American identity

Wojtek Sokolowski sokol at jhu.edu
Thu Jun 7 12:58:04 PDT 2001


At 10:22 AM 6/7/01 -0700, Joanna wrote:
>At any rate, I see very few parallels between the US and the Soviet Union
>with reagards to the WWII. The US was perfectly happy so long as Germany's
>guns were pointing east.

The parallel I had in mind was not WWII behavior but nation-building and class structure. East (of the Elbe) Europe was characterized by strong nobility, weak peasantry and weak cities - which was a result of "colonization" of that part of the world in the middle ages (cf. Brenner, Agrarian Class Structure and Economic development in Pre-Industrial Europe, _Past and Present_ 97(1982): 16-113; Gella, _Development of Class Structure in Eastern Europe_ Albany: SUNY Press, 1989).
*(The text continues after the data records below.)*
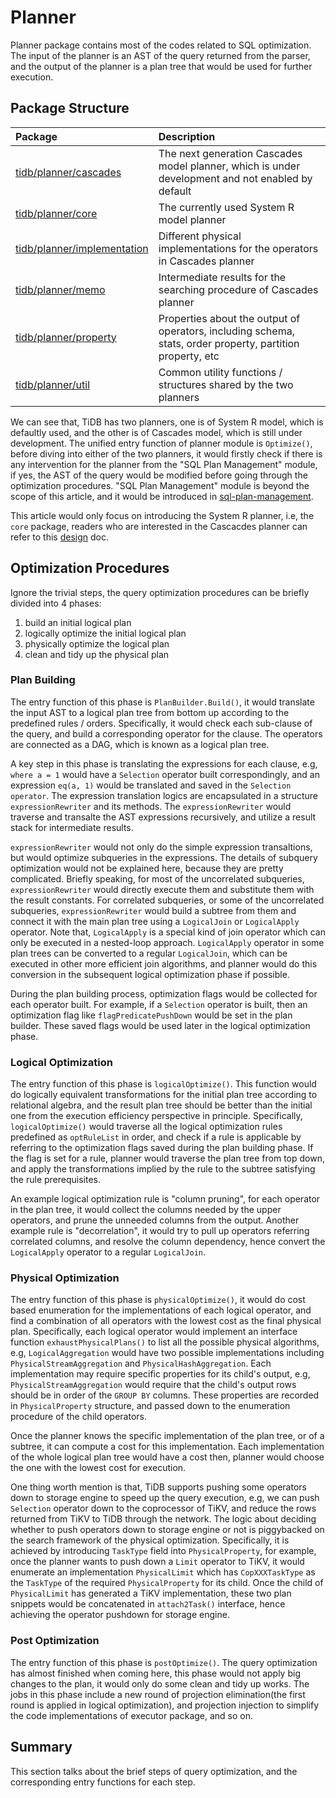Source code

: # Planner

Planner package contains most of the codes related to SQL optimization. The input of the planner is an AST of the query returned from the parser, and the output of the planner is a plan tree that would be used for further execution.

## Package Structure

| Package                                                                                              | Description                                                                                                  |
| :--------------------------------------------------------------------------------------------------- | :------------------------------------------------------------------------------------------------------------|
| [tidb/planner/cascades](https://github.com/pingcap/tidb/tree/master/planner/cascades)                | The next generation Cascades model planner, which is under development and not enabled by default            |
| [tidb/planner/core](https://github.com/pingcap/tidb/tree/master/planner/core)                        | The currently used System R model planner                                                                    |
| [tidb/planner/implementation](https://github.com/pingcap/tidb/tree/master/planner/implementation)    | Different physical implementations for the operators in Cascades planner                                     |
| [tidb/planner/memo](https://github.com/pingcap/tidb/tree/master/planner/memo)                        | Intermediate results for the searching procedure of Cascades planner                                         |
| [tidb/planner/property](https://github.com/pingcap/tidb/tree/master/planner/property)                | Properties about the output of operators, including schema, stats, order property, partition property, etc   |
| [tidb/planner/util](https://github.com/pingcap/tidb/tree/master/planner/util)                        | Common utility functions / structures shared by the two planners                                             |

We can see that, TiDB has two planners, one is of System R model, which is defaultly used, and the other is of Cascades model, which is still under development. The unified entry function of planner module is `Optimize()`, before diving into either of the two planners, it would firstly check if there is any intervention for the planner from the "SQL Plan Management" module, if yes, the AST of the query would be modified before going through the optimization procedures. "SQL Plan Management" module is beyond the scope of this article, and it would be introduced in [sql-plan-management](https://github.com/pingcap/tidb-dev-guide/tree/master/src/understand-tidb/sql-plan-management.md).

This article would only focus on introducing the System R planner, i.e, the `core` package, readers who are interested in the Cascacdes planner can refer to this [design](https://github.com/pingcap/tidb/tree/master/docs/design/2018-08-29-new-planner.md) doc.

## Optimization Procedures

Ignore the trivial steps, the query optimization procedures can be briefly divided into 4 phases:

1. build an initial logical plan
2. logically optimize the initial logical plan
3. physically optimize the logical plan
4. clean and tidy up the physical plan

### Plan Building

The entry function of this phase is `PlanBuilder.Build()`, it would translate the input AST to a logical plan tree from bottom up according to the predefined rules / orders. Specifically, it would check each sub-clause of the query, and build a corresponding operator for the clause. The operators are connected as a DAG, which is known as a logical plan tree.

A key step in this phase is translating the expressions for each clause, e.g, `where a = 1` would have a `Selection` operator built correspondingly, and an expression `eq(a, 1)` would be translated and saved in the `Selection operator`. The expression translation logics are encapsulated in a structure `expressionRewriter` and its methods. The `expressionRewriter` would traverse and transalte the AST expressions recursively, and utilize a result stack for intermediate results.

`expressionRewriter` would not only do the simple expression transaltions, but would optimize subqueries in the expressions. The details of subquery optimization would not be explained here, because they are pretty complicated. Briefly speaking, for most of the uncorrelated subqueries, `expressionRewriter` would directly execute them and substitute them with the result constants. For correlated subqueries, or some of the uncorrelated subqueries, `expressionRewriter` would build a subtree from them and connect it with the main plan tree using a `LogicalJoin` or `LogicalApply` operator. Note that, `LogicalApply` is a special kind of join operator which can only be executed in a nested-loop approach. `LogicalApply` operator in some plan trees can be converted to a regular `LogicalJoin`, which can be executed in other more efficient join algorithms, and planner would do this conversion in the subsequent logical optimization phase if possible.

During the plan building process, optimization flags would be collected for each operator built. For example, if a `Selection` operator is built, then an optimization flag like `flagPredicatePushDown` would be set in the plan builder. These saved flags would be used later in the logical optimization phase.

### Logical Optimization

The entry function of this phase is `logicalOptimize()`. This function would do logically equivalent transformations for the initial plan tree according to relational algebra, and the result plan tree should be better than the initial one from the execution efficiency perspective in principle. Specifically, `logicalOptimize()` would traverse all the logical optimization rules predefined as `optRuleList` in order, and check if a rule is applicable by referring to the optimization flags saved during the plan building phase. If the flag is set for a rule, planner would traverse the plan tree from top down, and apply the transformations implied by the rule to the subtree satisfying the rule prerequisites.

An example logical optimization rule is "column pruning", for each operator in the plan tree, it would collect the columns needed by the upper operators, and prune the unneeded columns from the output. Another example rule is "decorrelation", it would try to pull up operators referring correlated columns, and resolve the column dependency, hence convert the `LogicalApply` operator to a regular `LogicalJoin`.

### Physical Optimization

The entry function of this phase is `physicalOptimize()`, it would do cost based enumeration for the implementations of each logical operator, and find a combination of all operators with the lowest cost as the final physical plan. Specifically, each logical operator would implement an interface function `exhaustPhysicalPlans()` to list all the possible physical algorithms, e.g, `LogicalAggregation` would have two possible implementations including `PhysicalStreamAggregation` and `PhysicalHashAggregation`. Each implementation may require specific properties for its child's output, e.g, `PhysicalStreamAggregation` would require that the child's output rows should be in order of the `GROUP BY` columns. These properties are recorded in `PhysicalProperty` structure, and passed down to the enumeration procedure of the child operators.

Once the planner knows the specific implementation of the plan tree, or of a subtree, it can compute a cost for this implementation. Each implementation of the whole logical plan tree would have a cost then, planner would choose the one with the lowest cost for execution.

One thing worth mention is that, TiDB supports pushing some operators down to storage engine to speed up the query execution, e.g, we can push `Selection` operator down to the coprocessor of TiKV, and reduce the rows returned from TiKV to TiDB through the network. The logic about deciding whether to push operators down to storage engine or not is piggybacked on the search framework of the physical optimization. Specifically, it is achieved by introducing `TaskType` field into `PhysicalProperty`, for example, once the planner wants to push down a `Limit` operator to TiKV, it would enumerate an implementation `PhysicalLimit` which has `CopXXXTaskType` as the `TaskType` of the required `PhysicalProperty` for its child. Once the child of `PhysicalLimit` has generated a TiKV implementation, these two plan snippets would be concatenated in `attach2Task()` interface, hence achieving the operator pushdown for storage engine.

### Post Optimization

The entry function of this phase is `postOptimize()`. The query optimization has almost finished when coming here, this phase would not apply big changes to the plan, it would only do some clean and tidy up works. The jobs in this phase include a new round of projection elimination(the first round is applied in logical optimization), and projection injection to simplify the code implementations of executor package, and so on.

## Summary

This section talks about the brief steps of query optimization, and the corresponding entry functions for each step.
Migration weakened peasant resistance to the lords, which strengthened the power of the latter, giving them in turn an upper hand vis a vis the cities. Feudalism persisted in E. Europe until the 2nd half of the 19th century, as opposed to W. Europe, where it vanished in the 14th century. As a result, cities and urban classes in E. Europe were underdeveloped vis a vis W. Europe. The only exception was Bohemia, whose gentry was obliterated by the Germans during the reformation - which allowed for a greater urban development in the 19th century, and freeing the intelligentsia from the spell of aristocratic ethos.

That trajectory is quite similar to that of the US - where migration, both voluntary and forced (slavery + penal colonies) as well as from the east coast westward, weakened the community resistance to plantation owners, capitalists, and other entrepreneurs. Another parallel is the Civil War, which was mainly the war of northern industrial aristocracy on the southern agrarian aristocracy. In Eastern Europe, the indigenous agrarian aristocracy played the role of the south, whereas German and Austrian capital, later aided by the Russia (tsarist) government played the role of the north.

The end results are quite similar as well: both the US and E. Europe (except the Czech Republic) are not well urbanized (by W. European standards), the middle class/intelligentsia is coopted by the upper class, working class is not well organized - in a word, both suck in a similar way.